== Material provided
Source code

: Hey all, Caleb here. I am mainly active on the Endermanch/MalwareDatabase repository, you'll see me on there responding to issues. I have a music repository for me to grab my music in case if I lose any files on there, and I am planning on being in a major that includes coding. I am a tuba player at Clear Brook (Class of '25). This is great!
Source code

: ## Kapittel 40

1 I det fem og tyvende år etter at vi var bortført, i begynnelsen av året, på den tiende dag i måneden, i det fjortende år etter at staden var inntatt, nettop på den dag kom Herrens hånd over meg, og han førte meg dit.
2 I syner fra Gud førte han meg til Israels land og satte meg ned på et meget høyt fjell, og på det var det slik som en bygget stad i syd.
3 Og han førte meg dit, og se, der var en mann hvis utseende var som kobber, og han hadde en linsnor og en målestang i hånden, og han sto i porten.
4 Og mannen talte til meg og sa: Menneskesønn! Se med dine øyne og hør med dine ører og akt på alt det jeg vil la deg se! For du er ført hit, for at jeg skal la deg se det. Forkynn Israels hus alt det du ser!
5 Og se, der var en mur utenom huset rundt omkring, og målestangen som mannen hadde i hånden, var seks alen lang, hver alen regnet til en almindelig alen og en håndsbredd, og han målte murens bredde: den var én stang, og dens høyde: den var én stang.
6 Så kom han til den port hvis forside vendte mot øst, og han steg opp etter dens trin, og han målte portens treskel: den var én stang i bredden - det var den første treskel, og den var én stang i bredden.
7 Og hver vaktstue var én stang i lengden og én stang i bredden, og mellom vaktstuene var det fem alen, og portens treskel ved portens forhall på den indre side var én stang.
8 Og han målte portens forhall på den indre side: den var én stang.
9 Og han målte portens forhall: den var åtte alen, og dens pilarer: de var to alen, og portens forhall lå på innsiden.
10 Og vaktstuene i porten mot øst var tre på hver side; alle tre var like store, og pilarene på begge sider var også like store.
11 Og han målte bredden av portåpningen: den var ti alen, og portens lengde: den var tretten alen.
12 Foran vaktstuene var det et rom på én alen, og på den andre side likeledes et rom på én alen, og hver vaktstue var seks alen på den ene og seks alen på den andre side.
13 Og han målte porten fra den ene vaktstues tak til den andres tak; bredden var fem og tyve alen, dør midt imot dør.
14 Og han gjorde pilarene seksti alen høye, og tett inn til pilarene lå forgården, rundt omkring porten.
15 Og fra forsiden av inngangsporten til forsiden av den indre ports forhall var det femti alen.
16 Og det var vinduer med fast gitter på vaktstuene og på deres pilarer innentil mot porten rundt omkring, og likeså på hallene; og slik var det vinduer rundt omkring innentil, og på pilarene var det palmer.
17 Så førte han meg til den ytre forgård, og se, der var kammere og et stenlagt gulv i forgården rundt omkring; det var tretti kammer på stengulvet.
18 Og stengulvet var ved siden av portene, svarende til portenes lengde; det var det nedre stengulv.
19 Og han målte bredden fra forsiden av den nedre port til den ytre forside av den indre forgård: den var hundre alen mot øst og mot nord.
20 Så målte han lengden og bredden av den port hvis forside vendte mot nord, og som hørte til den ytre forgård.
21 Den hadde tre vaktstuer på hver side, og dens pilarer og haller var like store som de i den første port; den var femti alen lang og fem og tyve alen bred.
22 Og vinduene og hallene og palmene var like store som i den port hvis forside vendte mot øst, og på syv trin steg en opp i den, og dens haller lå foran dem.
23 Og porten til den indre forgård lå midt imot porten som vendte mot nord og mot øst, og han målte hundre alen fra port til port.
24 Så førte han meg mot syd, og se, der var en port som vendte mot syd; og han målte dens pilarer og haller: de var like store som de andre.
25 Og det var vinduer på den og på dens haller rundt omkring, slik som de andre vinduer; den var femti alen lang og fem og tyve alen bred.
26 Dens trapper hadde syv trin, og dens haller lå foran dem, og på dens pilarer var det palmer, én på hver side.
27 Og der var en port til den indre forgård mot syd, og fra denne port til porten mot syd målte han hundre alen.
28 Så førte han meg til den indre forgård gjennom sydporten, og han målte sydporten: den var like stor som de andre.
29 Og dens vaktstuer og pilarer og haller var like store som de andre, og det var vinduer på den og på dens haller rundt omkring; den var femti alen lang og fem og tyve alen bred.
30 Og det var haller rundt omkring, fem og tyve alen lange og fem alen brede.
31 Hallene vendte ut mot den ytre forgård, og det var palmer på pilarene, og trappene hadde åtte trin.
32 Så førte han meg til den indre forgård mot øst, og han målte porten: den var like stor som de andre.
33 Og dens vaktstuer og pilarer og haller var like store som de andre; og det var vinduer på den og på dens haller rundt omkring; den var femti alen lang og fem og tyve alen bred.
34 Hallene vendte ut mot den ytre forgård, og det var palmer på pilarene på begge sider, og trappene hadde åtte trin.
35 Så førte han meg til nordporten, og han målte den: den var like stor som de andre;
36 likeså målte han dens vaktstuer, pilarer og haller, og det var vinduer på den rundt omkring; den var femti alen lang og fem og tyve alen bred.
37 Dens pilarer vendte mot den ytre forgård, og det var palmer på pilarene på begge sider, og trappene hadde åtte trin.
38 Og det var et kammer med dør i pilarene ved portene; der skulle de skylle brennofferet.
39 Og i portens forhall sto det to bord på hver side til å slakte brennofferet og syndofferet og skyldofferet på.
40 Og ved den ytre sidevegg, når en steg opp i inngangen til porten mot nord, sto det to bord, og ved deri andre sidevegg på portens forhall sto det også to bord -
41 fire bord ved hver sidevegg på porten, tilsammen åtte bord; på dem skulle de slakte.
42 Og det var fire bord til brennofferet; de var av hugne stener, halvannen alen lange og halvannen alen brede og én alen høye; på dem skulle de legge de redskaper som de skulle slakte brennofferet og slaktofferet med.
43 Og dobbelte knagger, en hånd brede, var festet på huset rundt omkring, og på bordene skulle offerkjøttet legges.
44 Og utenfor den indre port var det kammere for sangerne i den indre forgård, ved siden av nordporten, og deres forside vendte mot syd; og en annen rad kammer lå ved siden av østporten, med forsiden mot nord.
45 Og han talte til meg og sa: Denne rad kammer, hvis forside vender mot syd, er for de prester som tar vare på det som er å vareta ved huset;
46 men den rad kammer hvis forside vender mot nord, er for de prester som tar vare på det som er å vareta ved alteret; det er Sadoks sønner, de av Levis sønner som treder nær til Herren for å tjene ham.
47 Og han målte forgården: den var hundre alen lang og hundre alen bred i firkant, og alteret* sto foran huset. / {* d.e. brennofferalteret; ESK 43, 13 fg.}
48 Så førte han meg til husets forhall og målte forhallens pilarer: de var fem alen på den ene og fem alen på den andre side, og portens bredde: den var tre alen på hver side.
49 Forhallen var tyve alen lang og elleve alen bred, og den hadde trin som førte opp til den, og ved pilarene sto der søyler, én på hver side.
====
**What the task asks**:
Whenever "likeså" occurs in a line of the entries, copy that line.

**Output below**:
16 Og det var vinduer med fast gitter på vaktstuene og på deres pilarer innentil mot porten rundt omkring, og likeså på hallene; og slik var det vinduer rundt omkring innentil, og på pilarene var det palmer.
36 likeså målte han dens vaktstuer, pilarer og haller, og det var vinduer på den rundt omkring; den var femti alen lang og fem og tyve alen bred.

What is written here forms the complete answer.